Supplied data:
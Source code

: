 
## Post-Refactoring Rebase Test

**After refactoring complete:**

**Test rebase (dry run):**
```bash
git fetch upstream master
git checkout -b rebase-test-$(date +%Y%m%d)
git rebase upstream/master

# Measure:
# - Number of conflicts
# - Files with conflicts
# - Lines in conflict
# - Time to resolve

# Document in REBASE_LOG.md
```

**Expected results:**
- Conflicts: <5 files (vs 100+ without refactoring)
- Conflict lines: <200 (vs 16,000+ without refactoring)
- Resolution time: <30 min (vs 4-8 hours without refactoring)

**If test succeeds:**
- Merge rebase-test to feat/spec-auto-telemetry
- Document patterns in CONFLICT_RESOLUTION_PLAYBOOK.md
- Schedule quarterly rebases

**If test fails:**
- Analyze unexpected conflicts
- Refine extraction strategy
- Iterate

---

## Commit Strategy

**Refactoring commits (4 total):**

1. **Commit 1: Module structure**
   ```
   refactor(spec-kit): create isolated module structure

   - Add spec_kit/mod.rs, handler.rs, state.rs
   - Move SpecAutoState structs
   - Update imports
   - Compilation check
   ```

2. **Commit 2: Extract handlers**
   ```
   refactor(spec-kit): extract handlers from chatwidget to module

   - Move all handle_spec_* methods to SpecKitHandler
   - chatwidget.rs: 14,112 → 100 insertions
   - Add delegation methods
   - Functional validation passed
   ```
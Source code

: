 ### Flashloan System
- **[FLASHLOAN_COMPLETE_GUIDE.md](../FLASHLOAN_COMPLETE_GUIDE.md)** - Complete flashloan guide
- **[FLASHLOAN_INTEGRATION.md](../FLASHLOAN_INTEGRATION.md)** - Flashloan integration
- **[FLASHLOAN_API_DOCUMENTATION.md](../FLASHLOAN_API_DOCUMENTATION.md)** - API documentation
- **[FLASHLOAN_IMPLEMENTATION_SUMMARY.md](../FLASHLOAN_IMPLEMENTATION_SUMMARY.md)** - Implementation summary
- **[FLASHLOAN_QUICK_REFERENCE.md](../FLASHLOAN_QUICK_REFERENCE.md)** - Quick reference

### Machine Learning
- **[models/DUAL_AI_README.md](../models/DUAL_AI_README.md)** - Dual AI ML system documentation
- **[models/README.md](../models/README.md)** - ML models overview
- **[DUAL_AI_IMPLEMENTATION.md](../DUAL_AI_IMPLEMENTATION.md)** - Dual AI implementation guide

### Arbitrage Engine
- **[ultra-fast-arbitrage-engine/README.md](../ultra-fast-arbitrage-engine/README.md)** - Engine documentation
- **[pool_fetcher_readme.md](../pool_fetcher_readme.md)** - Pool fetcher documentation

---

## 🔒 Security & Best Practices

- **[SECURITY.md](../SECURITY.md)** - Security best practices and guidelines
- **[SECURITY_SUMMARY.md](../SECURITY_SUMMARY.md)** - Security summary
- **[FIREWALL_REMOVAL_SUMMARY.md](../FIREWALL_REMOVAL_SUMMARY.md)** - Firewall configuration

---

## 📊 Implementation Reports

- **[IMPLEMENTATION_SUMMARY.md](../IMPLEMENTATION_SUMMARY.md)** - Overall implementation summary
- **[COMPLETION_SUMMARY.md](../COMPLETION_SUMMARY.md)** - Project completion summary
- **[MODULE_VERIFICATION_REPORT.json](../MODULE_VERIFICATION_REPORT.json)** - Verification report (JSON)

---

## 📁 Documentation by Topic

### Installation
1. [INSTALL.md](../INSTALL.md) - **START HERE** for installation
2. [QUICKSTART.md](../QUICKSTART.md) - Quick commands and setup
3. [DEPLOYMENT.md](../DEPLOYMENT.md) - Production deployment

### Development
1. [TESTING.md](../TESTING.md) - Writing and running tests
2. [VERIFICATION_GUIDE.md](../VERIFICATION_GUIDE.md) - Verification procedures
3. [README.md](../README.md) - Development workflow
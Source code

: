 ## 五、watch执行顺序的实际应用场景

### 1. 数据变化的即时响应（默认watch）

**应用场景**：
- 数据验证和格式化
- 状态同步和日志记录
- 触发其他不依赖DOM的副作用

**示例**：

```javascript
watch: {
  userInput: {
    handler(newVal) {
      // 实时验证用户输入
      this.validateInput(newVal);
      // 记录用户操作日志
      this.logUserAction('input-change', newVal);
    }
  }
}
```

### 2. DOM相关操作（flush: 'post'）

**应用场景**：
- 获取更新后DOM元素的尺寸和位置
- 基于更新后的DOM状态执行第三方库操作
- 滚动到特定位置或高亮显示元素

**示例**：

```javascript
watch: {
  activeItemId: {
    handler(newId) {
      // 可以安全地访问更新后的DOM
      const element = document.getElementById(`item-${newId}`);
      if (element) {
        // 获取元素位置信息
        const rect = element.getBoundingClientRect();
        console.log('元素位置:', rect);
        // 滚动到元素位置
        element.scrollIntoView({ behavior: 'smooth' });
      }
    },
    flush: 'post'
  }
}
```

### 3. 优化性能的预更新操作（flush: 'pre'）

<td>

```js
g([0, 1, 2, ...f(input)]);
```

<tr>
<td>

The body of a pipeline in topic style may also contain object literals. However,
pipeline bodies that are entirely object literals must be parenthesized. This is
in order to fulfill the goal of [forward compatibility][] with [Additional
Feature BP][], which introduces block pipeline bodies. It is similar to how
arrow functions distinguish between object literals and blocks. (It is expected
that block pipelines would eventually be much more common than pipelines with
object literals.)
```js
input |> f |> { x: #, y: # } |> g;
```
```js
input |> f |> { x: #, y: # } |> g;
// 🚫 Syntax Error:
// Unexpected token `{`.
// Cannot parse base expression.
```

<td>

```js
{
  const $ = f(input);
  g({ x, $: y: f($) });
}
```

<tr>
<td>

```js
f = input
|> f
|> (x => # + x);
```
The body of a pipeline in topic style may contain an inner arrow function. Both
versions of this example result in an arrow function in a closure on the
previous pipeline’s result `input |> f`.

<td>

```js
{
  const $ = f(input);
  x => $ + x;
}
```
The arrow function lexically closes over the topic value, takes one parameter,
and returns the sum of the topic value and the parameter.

Task prompt: Please transcribe the full listing exactly, down to the last line.

Written response:
Source code

: 
## Post-Refactoring Rebase Test

**After refactoring complete:**

**Test rebase (dry run):**
```bash
git fetch upstream master
git checkout -b rebase-test-$(date +%Y%m%d)
git rebase upstream/master

# Measure:
# - Number of conflicts
# - Files with conflicts
# - Lines in conflict
# - Time to resolve

# Document in REBASE_LOG.md
```

**Expected results:**
- Conflicts: <5 files (vs 100+ without refactoring)
- Conflict lines: <200 (vs 16,000+ without refactoring)
- Resolution time: <30 min (vs 4-8 hours without refactoring)

**If test succeeds:**
- Merge rebase-test to feat/spec-auto-telemetry
- Document patterns in CONFLICT_RESOLUTION_PLAYBOOK.md
- Schedule quarterly rebases

**If test fails:**
- Analyze unexpected conflicts
- Refine extraction strategy
- Iterate

---

## Commit Strategy

**Refactoring commits (4 total):**

1. **Commit 1: Module structure**
   ```
   refactor(spec-kit): create isolated module structure

   - Add spec_kit/mod.rs, handler.rs, state.rs
   - Move SpecAutoState structs
   - Update imports
   - Compilation check
   ```

2. **Commit 2: Extract handlers**
   ```
   refactor(spec-kit): extract handlers from chatwidget to module

   - Move all handle_spec_* methods to SpecKitHandler
   - chatwidget.rs: 14,112 → 100 insertions
   - Add delegation methods
   - Functional validation passed
   ```
Source code

: ### Flashloan System
- **[FLASHLOAN_COMPLETE_GUIDE.md](../FLASHLOAN_COMPLETE_GUIDE.md)** - Complete flashloan guide
- **[FLASHLOAN_INTEGRATION.md](../FLASHLOAN_INTEGRATION.md)** - Flashloan integration
- **[FLASHLOAN_API_DOCUMENTATION.md](../FLASHLOAN_API_DOCUMENTATION.md)** - API documentation
- **[FLASHLOAN_IMPLEMENTATION_SUMMARY.md](../FLASHLOAN_IMPLEMENTATION_SUMMARY.md)** - Implementation summary
- **[FLASHLOAN_QUICK_REFERENCE.md](../FLASHLOAN_QUICK_REFERENCE.md)** - Quick reference

### Machine Learning
- **[models/DUAL_AI_README.md](../models/DUAL_AI_README.md)** - Dual AI ML system documentation
- **[models/README.md](../models/README.md)** - ML models overview
- **[DUAL_AI_IMPLEMENTATION.md](../DUAL_AI_IMPLEMENTATION.md)** - Dual AI implementation guide

### Arbitrage Engine
- **[ultra-fast-arbitrage-engine/README.md](../ultra-fast-arbitrage-engine/README.md)** - Engine documentation
- **[pool_fetcher_readme.md](../pool_fetcher_readme.md)** - Pool fetcher documentation

---

## 🔒 Security & Best Practices

- **[SECURITY.md](../SECURITY.md)** - Security best practices and guidelines
- **[SECURITY_SUMMARY.md](../SECURITY_SUMMARY.md)** - Security summary
- **[FIREWALL_REMOVAL_SUMMARY.md](../FIREWALL_REMOVAL_SUMMARY.md)** - Firewall configuration

---

## 📊 Implementation Reports

- **[IMPLEMENTATION_SUMMARY.md](../IMPLEMENTATION_SUMMARY.md)** - Overall implementation summary
- **[COMPLETION_SUMMARY.md](../COMPLETION_SUMMARY.md)** - Project completion summary
- **[MODULE_VERIFICATION_REPORT.json](../MODULE_VERIFICATION_REPORT.json)** - Verification report (JSON)

---

## 📁 Documentation by Topic

### Installation
1. [INSTALL.md](../INSTALL.md) - **START HERE** for installation
2. [QUICKSTART.md](../QUICKSTART.md) - Quick commands and setup
3. [DEPLOYMENT.md](../DEPLOYMENT.md) - Production deployment

### Development
1. [TESTING.md](../TESTING.md) - Writing and running tests
2. [VERIFICATION_GUIDE.md](../VERIFICATION_GUIDE.md) - Verification procedures
3. [README.md](../README.md) - Development workflow
Source code

: ## 五、watch执行顺序的实际应用场景

### 1. 数据变化的即时响应（默认watch）

**应用场景**：
- 数据验证和格式化
- 状态同步和日志记录
- 触发其他不依赖DOM的副作用

**示例**：

```javascript
watch: {
  userInput: {
    handler(newVal) {
      // 实时验证用户输入
      this.validateInput(newVal);
      // 记录用户操作日志
      this.logUserAction('input-change', newVal);
    }
  }
}
```

### 2. DOM相关操作（flush: 'post'）

**应用场景**：
- 获取更新后DOM元素的尺寸和位置
- 基于更新后的DOM状态执行第三方库操作
- 滚动到特定位置或高亮显示元素

**示例**：

```javascript
watch: {
  activeItemId: {
    handler(newId) {
      // 可以安全地访问更新后的DOM
      const element = document.getElementById(`item-${newId}`);
      if (element) {
        // 获取元素位置信息
        const rect = element.getBoundingClientRect();
        console.log('元素位置:', rect);
        // 滚动到元素位置
        element.scrollIntoView({ behavior: 'smooth' });
      }
    },
    flush: 'post'
  }
}
```

### 3. 优化性能的预更新操作（flush: 'pre'）

<td>

```js
g([0, 1, 2, ...f(input)]);
```

<tr>
<td>

The body of a pipeline in topic style may also contain object literals. However,
pipeline bodies that are entirely object literals must be parenthesized. This is
in order to fulfill the goal of [forward compatibility][] with [Additional
Feature BP][], which introduces block pipeline bodies. It is similar to how
arrow functions distinguish between object literals and blocks. (It is expected
that block pipelines would eventually be much more common than pipelines with
object literals.)
```js
input |> f |> { x: #, y: # } |> g;
```
```js
input |> f |> { x: #, y: # } |> g;
// 🚫 Syntax Error:
// Unexpected token `{`.
// Cannot parse base expression.
```

<td>

```js
{
  const $ = f(input);
  g({ x, $: y: f($) });
}
```

<tr>
<td>

```js
f = input
|> f
|> (x => # + x);
```
The body of a pipeline in topic style may contain an inner arrow function. Both
versions of this example result in an arrow function in a closure on the
previous pipeline’s result `input |> f`.

<td>

```js
{
  const $ = f(input);
  x => $ + x;
}
```
The arrow function lexically closes over the topic value, takes one parameter,
and returns the sum of the topic value and the parameter.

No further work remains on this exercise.